The mixture of uses (a pedagogical program, building plans, scholarships, and other goals), recipients (the University overall, HBS, FAS), and donor affiliations (domestic and international, with degrees from the College, HBS, and Harvard Law School) all suggest emerging aims and fundraisers’ hopes.

The quiet phase of a capital campaign is just that: a period for completing plans and testing potential donors’ receptiveness to supporting the institution’s goals. Given modern multibillion-dollar fund drives—like those recently completed by Stanford and Yale, and well under way at Columbia, Cornell, and Penn—this initial work with alumni and other friends is crucial to securing “leadership” gifts and pledges and anchoring the multiyear, public drive. Though Harvard is still months away from any public announcement, likely objectives for the University include:

Learning and teaching. The Harvard Initiative on Learning and Teaching, launched with the Hauser gift, is an area of further emphasis, as is online learning: the University’s edX venture with MIT, launched last May, to which each partner committed $30 million, is explicitly predicated on philanthropic and other support.

Arts. President Drew Faust’s arts task force announced ambitious plans for undergraduate art-making, graduate programs, and new facilities—in December 2008, at the height of the financial crisis. Implementation has largely been deferred, but the recommendations lend themselves to campaign funding; a University Committee on the Arts has worked to refine goals.
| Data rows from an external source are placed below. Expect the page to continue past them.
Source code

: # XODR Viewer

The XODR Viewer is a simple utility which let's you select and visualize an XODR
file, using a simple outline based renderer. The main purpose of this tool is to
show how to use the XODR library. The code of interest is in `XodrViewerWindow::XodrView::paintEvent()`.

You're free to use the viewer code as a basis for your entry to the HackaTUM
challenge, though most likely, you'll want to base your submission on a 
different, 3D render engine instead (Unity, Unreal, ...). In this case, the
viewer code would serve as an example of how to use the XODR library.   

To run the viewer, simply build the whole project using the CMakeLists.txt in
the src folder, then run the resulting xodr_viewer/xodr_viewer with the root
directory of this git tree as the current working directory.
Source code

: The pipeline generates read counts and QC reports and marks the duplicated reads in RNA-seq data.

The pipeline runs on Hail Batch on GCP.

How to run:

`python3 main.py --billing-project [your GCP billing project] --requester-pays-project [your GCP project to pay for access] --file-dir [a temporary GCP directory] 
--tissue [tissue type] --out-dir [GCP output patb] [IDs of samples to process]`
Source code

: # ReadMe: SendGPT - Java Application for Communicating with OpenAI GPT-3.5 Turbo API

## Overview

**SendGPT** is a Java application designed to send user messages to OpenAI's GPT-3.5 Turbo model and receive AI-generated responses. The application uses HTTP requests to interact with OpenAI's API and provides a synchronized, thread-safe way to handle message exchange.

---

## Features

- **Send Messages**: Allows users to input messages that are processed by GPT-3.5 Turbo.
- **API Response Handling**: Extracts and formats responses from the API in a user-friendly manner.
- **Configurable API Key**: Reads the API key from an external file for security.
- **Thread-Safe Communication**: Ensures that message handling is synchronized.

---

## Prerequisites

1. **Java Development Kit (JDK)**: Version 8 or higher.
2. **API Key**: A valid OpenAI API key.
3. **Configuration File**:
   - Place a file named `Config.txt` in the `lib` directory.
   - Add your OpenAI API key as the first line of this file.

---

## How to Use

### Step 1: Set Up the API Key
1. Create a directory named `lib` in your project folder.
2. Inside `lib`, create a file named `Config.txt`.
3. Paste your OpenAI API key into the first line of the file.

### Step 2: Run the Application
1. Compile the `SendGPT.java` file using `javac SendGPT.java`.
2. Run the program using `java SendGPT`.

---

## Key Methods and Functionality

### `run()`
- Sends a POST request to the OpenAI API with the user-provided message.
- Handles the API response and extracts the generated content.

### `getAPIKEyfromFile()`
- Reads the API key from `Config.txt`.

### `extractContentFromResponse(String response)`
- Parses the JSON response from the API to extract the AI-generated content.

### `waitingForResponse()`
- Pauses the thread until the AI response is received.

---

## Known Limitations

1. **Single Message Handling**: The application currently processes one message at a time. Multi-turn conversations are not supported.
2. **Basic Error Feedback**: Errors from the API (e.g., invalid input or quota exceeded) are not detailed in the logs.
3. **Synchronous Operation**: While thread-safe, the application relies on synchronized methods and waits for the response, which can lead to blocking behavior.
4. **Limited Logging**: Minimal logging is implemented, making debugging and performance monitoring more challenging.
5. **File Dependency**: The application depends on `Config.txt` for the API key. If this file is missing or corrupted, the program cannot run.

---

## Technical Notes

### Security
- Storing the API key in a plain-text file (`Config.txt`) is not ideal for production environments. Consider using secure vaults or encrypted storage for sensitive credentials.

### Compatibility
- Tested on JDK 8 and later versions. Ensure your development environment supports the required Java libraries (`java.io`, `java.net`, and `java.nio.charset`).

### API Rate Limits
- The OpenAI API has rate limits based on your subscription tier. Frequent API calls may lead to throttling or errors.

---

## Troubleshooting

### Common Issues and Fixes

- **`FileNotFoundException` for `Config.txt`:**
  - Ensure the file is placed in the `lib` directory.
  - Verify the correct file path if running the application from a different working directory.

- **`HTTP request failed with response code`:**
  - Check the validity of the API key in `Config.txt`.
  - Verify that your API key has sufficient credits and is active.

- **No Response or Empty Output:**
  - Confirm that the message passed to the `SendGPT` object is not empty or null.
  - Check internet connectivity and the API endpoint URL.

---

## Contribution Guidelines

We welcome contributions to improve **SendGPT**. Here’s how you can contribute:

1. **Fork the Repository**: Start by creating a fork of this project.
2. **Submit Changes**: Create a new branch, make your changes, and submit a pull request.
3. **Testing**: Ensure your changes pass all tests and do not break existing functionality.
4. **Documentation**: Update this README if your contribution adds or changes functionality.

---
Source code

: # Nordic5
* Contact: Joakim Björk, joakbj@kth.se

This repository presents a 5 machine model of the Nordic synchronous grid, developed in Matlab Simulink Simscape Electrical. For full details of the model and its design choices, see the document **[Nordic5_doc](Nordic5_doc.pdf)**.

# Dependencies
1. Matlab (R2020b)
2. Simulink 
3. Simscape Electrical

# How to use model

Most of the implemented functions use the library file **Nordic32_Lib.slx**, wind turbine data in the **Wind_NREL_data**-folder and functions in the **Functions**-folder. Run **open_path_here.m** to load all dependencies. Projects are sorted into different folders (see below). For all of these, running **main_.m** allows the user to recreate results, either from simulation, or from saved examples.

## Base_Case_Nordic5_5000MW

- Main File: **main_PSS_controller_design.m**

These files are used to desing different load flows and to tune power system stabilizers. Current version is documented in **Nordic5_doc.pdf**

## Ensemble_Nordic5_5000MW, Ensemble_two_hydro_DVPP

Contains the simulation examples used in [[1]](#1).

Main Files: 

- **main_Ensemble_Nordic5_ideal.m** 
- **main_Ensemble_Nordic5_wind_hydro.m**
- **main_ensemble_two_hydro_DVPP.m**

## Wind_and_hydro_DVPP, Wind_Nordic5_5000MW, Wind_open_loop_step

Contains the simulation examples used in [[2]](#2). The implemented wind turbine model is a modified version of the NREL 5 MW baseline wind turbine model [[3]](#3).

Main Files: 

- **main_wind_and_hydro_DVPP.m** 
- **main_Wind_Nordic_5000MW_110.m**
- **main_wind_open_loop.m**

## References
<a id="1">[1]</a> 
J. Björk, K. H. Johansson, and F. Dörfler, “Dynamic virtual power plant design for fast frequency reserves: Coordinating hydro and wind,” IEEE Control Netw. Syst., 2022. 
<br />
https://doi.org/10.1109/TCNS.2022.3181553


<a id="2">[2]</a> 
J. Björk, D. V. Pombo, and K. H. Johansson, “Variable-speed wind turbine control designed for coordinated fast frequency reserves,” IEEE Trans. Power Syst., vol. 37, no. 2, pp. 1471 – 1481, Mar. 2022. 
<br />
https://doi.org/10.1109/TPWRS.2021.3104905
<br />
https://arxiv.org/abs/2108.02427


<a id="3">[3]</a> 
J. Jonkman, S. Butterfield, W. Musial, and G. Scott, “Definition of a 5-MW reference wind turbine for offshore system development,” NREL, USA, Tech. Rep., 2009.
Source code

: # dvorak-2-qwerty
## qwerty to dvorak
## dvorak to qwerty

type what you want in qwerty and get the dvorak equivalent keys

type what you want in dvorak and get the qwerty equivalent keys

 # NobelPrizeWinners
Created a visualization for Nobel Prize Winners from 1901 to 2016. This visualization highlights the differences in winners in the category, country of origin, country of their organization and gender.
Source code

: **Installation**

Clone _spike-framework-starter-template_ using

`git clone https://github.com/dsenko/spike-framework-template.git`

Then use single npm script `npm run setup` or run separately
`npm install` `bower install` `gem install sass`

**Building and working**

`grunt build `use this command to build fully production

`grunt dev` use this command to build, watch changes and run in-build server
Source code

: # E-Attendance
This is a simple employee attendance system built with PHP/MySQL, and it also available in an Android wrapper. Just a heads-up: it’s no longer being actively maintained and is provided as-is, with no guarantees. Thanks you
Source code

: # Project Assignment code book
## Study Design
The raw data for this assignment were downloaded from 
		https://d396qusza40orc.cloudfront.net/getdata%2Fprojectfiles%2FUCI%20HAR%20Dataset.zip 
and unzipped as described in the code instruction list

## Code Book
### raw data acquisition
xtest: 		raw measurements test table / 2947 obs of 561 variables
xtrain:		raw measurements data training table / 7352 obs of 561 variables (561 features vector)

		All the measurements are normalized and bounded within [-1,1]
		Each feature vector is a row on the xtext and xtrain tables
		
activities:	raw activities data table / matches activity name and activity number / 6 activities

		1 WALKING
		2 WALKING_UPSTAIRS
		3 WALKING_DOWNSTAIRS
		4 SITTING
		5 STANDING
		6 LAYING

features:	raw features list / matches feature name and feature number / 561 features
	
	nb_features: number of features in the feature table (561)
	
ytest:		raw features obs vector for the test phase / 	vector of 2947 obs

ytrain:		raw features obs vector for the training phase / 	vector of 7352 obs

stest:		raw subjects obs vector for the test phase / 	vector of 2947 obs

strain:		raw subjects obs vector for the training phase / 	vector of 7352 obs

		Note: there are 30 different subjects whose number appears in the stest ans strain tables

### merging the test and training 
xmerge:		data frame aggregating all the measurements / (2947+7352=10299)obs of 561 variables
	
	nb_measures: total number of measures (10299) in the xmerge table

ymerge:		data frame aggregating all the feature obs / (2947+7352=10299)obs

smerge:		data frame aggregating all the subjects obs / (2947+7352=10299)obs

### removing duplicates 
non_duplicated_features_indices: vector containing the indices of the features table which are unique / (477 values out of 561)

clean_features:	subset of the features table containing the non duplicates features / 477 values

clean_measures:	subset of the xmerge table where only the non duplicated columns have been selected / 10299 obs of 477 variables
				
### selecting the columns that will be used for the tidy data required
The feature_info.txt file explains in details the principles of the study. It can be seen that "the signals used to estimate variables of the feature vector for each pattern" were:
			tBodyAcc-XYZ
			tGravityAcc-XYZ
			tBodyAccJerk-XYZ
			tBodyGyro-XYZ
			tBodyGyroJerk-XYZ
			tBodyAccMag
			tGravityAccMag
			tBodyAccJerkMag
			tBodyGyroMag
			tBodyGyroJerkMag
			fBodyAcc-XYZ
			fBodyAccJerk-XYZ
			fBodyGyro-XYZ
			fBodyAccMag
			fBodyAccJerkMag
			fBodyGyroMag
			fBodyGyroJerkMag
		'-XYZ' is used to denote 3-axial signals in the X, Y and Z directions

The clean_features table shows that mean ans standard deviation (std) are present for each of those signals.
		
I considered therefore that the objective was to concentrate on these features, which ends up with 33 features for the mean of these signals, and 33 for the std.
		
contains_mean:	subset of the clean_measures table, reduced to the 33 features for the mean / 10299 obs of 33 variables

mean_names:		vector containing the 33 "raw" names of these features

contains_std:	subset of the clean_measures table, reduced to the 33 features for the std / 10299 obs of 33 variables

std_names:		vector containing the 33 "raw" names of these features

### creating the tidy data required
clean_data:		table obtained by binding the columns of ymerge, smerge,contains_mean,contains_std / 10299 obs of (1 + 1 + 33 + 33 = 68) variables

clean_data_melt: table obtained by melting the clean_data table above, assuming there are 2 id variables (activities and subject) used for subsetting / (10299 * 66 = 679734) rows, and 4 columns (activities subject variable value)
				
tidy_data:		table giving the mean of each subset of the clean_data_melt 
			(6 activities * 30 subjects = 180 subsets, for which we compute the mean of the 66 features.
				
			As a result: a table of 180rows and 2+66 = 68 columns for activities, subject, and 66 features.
Financial aid. Student support is a perennial wish—now more than ever. FAS, for example, extended its undergraduate aid program in December 2007 (again, ahead of the financial crisis), and as of fiscal 2011 reported a decline in net tuition and fee income (its largest source of unrestricted revenue) because of aid spending that has increased beyond endowed funds. The recession strained family incomes, requiring still more financial aid. Similar needs exist across the graduate and professional schools.

Engineering and applied sciences. Within FAS, the School of Engineering and Applied Sciences has outlined plans to use reserves and raise new funds to expand its faculty, enlarge graduate-student enrollment, accommodate rising undergraduate interest, and invest in teaching and research facilities and equipment.

Allston. The University’s recent Allston planning submission to the Boston Redevelopment Authority (see “Economic Realities in Allston”) outlines, among other elements, investments in athletics and HBS buildings, new and renovated, and continuing work on other facilities, including a major science laboratory where construction was halted in 2010 for financial reasons.

Many other elements of a campaign—faculty positions, international ambitions, research ventures in fields from medicine to energy and the environment, and individual school programs—remain to be fleshed out in coming months. Harvard’s ambitions are significant, and many have had to be deferred, given the long interval since the University Campaign officially launched in 1994. What the recent large gifts make clear, however, is that there are supportive friends who will make substantial commitments of resources and time to fulfill those ambitions, and such work is very much begun.